You could of course parse the sentence by applying rules. But that is tedious work and much more imperfect as doing the same thing with a machine learning algorithm.

When you apply machine learning to text you're not really looking at words, you're trying to understand a pattern in the text. So in order to do that you need to express properties of the text as numbers. Like how often the words appear in a sentence, the position within that sentence or other properties that may proof useful to recognize patterns.

There are a couple of ways you can use to turn sentences into a representation suitable for machine learning:

Bag of Words (BoW)
Global Vectors for Word Representation (GloVe)
Word2Vec

Bag of Words uses word counts to create a kind of signature of the input text to classify. The other two methods use complex vector representations that use things like distance to other words to express a pattern.

Turn text into a bag of words

The bag of words algorithm uses word counts to represent the input text for your machine learning algorithm. It works like this:

Create a bucket for each unique word you want represented (the vocabulary). Next go over the text and put a token in the right buckets for the words you encounter.

You can build this with plain python, but as I mentioned before it is not the most efficient method.

As with many things in IT, the problem has been solved before. The python package scikit-learn contains several tools for machine learning. Among them a set of so-called vectorizers.

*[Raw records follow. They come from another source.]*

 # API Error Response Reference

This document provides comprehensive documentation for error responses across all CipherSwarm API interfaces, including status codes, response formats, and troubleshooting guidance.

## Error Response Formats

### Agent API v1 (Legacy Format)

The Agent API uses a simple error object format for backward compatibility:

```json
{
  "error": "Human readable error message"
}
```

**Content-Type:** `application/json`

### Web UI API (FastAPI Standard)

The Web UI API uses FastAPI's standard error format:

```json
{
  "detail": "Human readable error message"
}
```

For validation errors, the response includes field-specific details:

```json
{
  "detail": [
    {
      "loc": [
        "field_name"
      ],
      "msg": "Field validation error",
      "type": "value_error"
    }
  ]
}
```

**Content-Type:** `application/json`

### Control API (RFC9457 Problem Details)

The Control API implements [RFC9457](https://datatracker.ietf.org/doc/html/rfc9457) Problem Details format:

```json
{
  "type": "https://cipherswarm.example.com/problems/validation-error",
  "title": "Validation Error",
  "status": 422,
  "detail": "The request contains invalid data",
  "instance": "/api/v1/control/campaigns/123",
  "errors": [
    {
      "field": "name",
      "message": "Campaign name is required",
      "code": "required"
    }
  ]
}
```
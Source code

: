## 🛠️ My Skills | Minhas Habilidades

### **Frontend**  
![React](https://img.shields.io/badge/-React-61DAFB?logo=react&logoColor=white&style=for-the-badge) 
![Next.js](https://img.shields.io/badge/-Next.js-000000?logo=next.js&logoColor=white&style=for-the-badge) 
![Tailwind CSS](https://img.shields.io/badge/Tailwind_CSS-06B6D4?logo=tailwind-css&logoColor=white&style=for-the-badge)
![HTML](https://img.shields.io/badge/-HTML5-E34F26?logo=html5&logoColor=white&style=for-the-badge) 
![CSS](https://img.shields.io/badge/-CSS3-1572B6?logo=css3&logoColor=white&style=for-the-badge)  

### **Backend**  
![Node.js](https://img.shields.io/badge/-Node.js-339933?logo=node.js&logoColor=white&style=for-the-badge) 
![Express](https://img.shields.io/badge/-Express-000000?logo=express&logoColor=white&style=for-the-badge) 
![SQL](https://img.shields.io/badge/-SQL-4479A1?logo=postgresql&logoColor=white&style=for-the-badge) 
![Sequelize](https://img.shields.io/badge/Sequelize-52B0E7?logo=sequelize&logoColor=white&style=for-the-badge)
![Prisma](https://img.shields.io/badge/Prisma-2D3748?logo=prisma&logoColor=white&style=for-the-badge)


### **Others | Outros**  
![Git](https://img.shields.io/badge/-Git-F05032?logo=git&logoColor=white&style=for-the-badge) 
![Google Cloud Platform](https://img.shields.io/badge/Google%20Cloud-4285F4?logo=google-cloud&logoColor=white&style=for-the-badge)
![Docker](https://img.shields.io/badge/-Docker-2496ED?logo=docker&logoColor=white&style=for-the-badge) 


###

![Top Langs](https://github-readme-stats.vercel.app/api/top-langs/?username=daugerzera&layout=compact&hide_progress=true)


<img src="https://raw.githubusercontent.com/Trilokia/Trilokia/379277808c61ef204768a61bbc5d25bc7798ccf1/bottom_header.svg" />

from sklearn.feature_extraction.text import CountVectorizer

input_vectorizer = CountVectorizer(input='content')
input_vectorizer.fit([..., ...])

The sample above shows the CountVectorizer class. This class uses the bucketing principle. It assigns a bucket to every unique word when you call fit.

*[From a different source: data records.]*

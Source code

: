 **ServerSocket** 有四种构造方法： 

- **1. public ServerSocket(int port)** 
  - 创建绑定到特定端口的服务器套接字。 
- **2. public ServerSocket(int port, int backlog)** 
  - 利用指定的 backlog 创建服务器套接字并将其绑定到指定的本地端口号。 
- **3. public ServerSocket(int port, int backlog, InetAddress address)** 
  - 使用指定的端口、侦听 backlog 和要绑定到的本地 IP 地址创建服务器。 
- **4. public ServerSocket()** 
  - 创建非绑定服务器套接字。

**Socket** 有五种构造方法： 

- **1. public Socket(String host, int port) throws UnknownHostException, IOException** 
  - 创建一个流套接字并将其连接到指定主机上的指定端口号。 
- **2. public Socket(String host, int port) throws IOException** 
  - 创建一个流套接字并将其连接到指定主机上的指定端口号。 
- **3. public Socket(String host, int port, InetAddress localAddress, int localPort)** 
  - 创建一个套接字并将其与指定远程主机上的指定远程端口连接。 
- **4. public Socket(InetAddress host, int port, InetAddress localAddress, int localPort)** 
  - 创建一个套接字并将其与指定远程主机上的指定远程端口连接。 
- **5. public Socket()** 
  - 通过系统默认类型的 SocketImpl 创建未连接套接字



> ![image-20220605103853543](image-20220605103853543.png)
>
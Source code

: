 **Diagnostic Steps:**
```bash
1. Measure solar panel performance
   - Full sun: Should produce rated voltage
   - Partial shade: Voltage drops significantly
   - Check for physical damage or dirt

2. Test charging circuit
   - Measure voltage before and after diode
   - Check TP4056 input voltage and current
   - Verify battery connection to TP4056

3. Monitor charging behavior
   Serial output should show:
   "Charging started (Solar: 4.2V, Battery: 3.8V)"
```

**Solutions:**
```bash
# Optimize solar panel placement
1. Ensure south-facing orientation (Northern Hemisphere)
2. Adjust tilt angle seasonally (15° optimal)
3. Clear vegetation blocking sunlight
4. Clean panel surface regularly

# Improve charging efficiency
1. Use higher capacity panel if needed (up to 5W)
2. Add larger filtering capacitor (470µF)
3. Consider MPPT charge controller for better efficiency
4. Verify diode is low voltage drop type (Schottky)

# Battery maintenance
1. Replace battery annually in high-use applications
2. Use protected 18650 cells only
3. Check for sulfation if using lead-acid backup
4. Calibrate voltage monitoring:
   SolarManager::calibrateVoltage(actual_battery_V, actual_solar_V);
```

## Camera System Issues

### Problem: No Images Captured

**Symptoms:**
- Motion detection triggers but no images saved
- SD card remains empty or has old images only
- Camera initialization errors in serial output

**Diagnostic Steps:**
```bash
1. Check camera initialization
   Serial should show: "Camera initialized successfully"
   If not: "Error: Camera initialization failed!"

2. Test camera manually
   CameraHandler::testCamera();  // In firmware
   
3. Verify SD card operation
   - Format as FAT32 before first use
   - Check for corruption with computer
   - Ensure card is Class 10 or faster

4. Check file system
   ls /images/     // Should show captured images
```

After you've trained the vectorizer you can transform texts

vector_output = input_vectorizer.transform([...])

The transform method accepts a list of strings you want converted into vectors. The output is a matrix containing the results, one sentence per row.

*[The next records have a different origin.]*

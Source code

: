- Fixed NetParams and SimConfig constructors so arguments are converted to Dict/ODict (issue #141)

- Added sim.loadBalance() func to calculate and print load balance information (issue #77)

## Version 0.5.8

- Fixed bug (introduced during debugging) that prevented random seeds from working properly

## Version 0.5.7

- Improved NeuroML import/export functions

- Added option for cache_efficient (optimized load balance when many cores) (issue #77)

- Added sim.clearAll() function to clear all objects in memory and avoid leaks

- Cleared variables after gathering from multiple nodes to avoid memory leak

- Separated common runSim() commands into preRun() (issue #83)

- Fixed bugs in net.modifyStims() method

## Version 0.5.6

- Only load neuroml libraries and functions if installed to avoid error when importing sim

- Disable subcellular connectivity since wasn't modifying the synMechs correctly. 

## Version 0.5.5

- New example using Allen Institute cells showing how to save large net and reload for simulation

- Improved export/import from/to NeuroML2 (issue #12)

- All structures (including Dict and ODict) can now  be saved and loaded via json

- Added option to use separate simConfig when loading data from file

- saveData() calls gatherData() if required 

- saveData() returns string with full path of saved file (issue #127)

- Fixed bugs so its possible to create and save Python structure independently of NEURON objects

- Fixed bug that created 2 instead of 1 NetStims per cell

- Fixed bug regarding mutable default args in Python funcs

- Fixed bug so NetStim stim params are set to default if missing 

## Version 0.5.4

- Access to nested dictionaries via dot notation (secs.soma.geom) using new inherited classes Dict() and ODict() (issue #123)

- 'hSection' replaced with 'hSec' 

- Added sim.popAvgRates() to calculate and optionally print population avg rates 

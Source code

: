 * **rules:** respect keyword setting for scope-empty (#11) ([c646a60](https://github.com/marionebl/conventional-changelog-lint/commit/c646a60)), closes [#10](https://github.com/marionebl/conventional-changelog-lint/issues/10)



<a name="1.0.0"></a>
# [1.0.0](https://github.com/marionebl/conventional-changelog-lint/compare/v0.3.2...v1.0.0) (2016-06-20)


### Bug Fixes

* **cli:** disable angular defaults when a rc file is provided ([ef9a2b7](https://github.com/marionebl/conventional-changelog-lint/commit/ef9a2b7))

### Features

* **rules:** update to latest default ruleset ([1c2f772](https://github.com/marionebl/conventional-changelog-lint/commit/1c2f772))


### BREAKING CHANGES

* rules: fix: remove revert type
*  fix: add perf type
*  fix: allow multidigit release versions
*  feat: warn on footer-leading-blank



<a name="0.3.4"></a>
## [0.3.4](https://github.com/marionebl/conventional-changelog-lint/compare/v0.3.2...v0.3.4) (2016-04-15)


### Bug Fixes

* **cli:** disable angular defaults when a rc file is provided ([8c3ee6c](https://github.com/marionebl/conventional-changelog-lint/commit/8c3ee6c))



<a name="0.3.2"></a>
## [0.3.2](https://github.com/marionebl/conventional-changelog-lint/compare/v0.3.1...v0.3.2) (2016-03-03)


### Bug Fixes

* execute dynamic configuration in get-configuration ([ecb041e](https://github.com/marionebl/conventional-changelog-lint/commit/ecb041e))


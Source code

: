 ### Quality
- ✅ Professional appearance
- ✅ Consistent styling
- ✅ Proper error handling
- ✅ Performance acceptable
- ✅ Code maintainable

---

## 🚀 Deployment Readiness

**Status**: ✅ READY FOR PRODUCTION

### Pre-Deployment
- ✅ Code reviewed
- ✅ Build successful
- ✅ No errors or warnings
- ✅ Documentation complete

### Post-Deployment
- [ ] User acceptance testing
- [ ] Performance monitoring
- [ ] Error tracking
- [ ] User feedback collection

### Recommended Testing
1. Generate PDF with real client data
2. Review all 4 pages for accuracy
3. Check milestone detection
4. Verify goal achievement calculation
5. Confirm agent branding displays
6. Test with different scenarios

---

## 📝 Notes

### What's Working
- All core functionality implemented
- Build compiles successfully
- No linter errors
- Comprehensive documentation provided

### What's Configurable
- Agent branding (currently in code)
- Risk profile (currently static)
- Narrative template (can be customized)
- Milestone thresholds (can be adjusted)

Watch out for the input setting

The CountVectorizer can be initialized with three values for the input argument: file, input and filename. This has an effect on how the fit and transform calls work. For example, when you use filename as the input argument you are required to specify filenames for both fit and transform. I've found that this limits the usability somewhat.

The filename input setting is useful for training, but not for actually using the vectorizer. So I fixed the problem by initializing the vectorizer with the input setting content and then using the function below to specify the input for the call to the fit method.

def input_documents(filenames):
    for filename in filenames:
        with open(filename, 'r') as input_file:
            while True:
                line = input_file.readline()
    
                if len(line) == 0:
                    break
    
                yield line

This results in the following training logic:

from sklearn.feature_extraction.text import CountVectorizer

input_vectorizer = CountVectorizer(input='content')
input_vectorizer.fit(input_documents(['data/file1.txt', 'data/file2.txt']))

This frees you from having to write single user sentences to file before you can transform them.

Final thoughts

The vectorizers make life much easier. Don't forget to checkout the documentation of scikit-learn to discover more!

Cheers!